SoftBank Group will build and operate 5 gigawatts of AI data center capacity in France in an investment that could reach €75 billion, founder and chief executive Masayoshi Son announced in person at the Choose France summit. As TechCrunch reported, it is SoftBank's largest AI infrastructure commitment in Europe to date — and it pins the project to the resource that now decides where AI gets built: electricity.
The plan is phased. According to CNBC, the first €45 billion phase — about $52 billion — will deliver 3.1 gigawatts in the northern Hauts-de-France region by 2031, with sites in Dunkirk, Bosquel, and Bouchain. The announcement landed as SoftBank became Japan's most valuable company, a sign of how central the AI buildout has become to its worth.
Why AI's newest bottleneck is power, not chips
The choice of France points to the constraint increasingly governing the industry. Training and running frontier models consumes electricity on an industrial scale, and the limiting factor for new capacity is no longer silicon or capital but access to large, stable, low-carbon power. France supplies exactly that: it generates most of its electricity from nuclear reactors, giving it an abundant, dispatchable, low-emission grid that many rivals — including parts of the United States, where local grids are straining under data center demand — cannot offer.
That advantage is engineered into the project. State-owned nuclear utility EDF is partnering on the buildout and providing the site of a former power plant in Bouchain, placing new compute beside existing grid infrastructure. SoftBank also plans to work with French power and cooling specialist Schneider Electric on a large-scale industrial cluster at the Port of Dunkirk. Tom's Hardware noted that France's nuclear grid is precisely the asset U.S. sites lack.
What 5 gigawatts actually demands to build
Five gigawatts is a staggering figure — roughly the output of several large nuclear reactors and far beyond a conventional data center campus, which is usually measured in tens or low hundreds of megawatts. Delivering it means securing not just server halls but transmission, substations, cooling at scale, and multiyear power contracts that guarantee delivery.
That is why reusing a decommissioned power plant is a technical decision, not a symbolic one. A former generation site already carries high-voltage grid connections — one of the longest-lead-time elements of any large build. Co-locating with nuclear generation also cuts transmission losses and shields the project from the price volatility that fossil-dependent grids pass through to electricity buyers.
Europe's energy bet, and your stake in it
The commitment is the clearest sign yet that Europe means to compete for AI infrastructure rather than cede it to the United States and the Gulf — and that the contest will turn substantially on energy policy. France is wagering that cheap, clean, reliable nuclear power is a durable edge in an industry whose appetite for electricity is outrunning most grids' ability to expand.
The scale also reframes a question ordinary readers have a stake in. AI's power draw is rising fast, and large new loads can strain grid capacity and push up electricity costs for everyone on the same network. France's nuclear surplus blunts that tension at home; in regions without spare low-carbon capacity, the same buildout pressure has already begun showing up in residential power bills and strained local grids.

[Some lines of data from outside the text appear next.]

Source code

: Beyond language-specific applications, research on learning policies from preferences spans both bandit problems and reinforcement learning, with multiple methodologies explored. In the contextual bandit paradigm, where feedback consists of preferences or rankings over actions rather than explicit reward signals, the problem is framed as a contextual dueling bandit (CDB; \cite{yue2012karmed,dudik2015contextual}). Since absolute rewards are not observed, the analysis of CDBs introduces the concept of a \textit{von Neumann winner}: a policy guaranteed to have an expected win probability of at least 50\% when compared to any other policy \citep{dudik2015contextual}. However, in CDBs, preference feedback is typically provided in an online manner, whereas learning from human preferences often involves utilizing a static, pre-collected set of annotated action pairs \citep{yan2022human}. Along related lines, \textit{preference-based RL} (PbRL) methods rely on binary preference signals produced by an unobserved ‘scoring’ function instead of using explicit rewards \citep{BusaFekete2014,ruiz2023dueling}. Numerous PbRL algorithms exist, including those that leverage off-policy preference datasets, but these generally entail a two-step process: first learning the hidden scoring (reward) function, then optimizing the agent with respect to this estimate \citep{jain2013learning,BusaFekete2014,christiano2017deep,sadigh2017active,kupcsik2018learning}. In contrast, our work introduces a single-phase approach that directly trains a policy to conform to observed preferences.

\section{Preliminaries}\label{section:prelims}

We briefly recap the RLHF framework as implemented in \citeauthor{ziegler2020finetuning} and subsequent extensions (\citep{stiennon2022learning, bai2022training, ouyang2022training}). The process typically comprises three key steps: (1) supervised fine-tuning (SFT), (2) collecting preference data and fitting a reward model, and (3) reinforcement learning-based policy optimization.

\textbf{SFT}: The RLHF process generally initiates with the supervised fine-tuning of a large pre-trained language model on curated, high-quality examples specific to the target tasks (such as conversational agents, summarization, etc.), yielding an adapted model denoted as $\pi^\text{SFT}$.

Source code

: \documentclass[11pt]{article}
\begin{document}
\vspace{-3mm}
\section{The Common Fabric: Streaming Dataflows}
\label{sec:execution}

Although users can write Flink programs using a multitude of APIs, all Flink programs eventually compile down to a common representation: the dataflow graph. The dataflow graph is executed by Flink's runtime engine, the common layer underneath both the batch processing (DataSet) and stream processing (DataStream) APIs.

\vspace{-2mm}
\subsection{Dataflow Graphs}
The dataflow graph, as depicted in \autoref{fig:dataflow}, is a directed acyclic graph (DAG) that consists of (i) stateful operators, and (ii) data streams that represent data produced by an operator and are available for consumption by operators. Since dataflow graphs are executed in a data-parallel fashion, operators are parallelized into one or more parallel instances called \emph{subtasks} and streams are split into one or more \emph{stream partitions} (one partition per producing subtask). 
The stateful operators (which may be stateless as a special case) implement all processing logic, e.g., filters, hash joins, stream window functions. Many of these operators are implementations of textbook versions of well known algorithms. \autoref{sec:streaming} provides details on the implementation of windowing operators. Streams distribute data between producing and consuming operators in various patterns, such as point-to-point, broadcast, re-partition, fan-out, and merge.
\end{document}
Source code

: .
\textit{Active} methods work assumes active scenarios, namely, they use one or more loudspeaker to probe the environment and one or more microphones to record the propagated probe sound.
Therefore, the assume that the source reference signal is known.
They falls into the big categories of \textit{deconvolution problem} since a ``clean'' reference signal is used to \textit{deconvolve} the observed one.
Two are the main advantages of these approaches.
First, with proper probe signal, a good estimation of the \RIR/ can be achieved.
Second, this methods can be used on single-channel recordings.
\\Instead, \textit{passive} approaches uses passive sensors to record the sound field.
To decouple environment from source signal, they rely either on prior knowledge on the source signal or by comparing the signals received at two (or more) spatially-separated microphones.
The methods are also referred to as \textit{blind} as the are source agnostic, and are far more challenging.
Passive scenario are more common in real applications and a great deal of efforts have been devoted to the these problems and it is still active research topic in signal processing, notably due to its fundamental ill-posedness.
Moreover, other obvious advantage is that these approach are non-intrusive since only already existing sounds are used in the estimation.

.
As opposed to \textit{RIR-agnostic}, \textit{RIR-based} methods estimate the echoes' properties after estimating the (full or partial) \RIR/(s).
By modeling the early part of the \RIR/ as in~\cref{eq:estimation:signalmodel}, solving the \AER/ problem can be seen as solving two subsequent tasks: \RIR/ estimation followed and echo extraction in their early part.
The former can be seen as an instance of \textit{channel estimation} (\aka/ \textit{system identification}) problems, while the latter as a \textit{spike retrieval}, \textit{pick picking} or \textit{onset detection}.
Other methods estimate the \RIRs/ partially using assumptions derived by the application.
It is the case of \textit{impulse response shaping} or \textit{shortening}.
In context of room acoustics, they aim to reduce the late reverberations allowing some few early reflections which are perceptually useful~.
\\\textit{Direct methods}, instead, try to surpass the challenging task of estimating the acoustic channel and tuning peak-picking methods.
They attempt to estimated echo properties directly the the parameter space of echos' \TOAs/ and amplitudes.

SoftBank's France project is, in effect, a live demonstration of the energy conditions that make hosting AI viable — and an implicit warning to places that lack them.
The numbers remain commitments rather than spent money, and the portion beyond €45 billion is subject to extension rather than guaranteed. But the direction is unambiguous: the next phase of the AI race is being fought over gigawatts, and SoftBank has placed a very large bet on where the power will come from.
Frequently Asked Questions
How much is SoftBank investing in French AI data centers?
SoftBank has committed to develop 5 gigawatts of AI data center capacity in France in an investment that could reach €75 billion. The first phase is about €45 billion, or roughly $52 billion, delivering 3.1 gigawatts in the Hauts-de-France region by 2031.
Why is SoftBank building AI data centers in France specifically?
France generates most of its electricity from nuclear power, giving it an abundant, low-carbon, dependable grid at a time when power availability is the main constraint on new AI data centers. State utility EDF is partnering on the project and providing a former power plant site with existing grid connections.
Does AI data center growth raise electricity costs for households?
It can. Large new AI loads add demand that, in regions without spare low-carbon capacity, can strain local grids and contribute to higher residential power bills. France's nuclear surplus is intended to absorb the new demand without that pressure.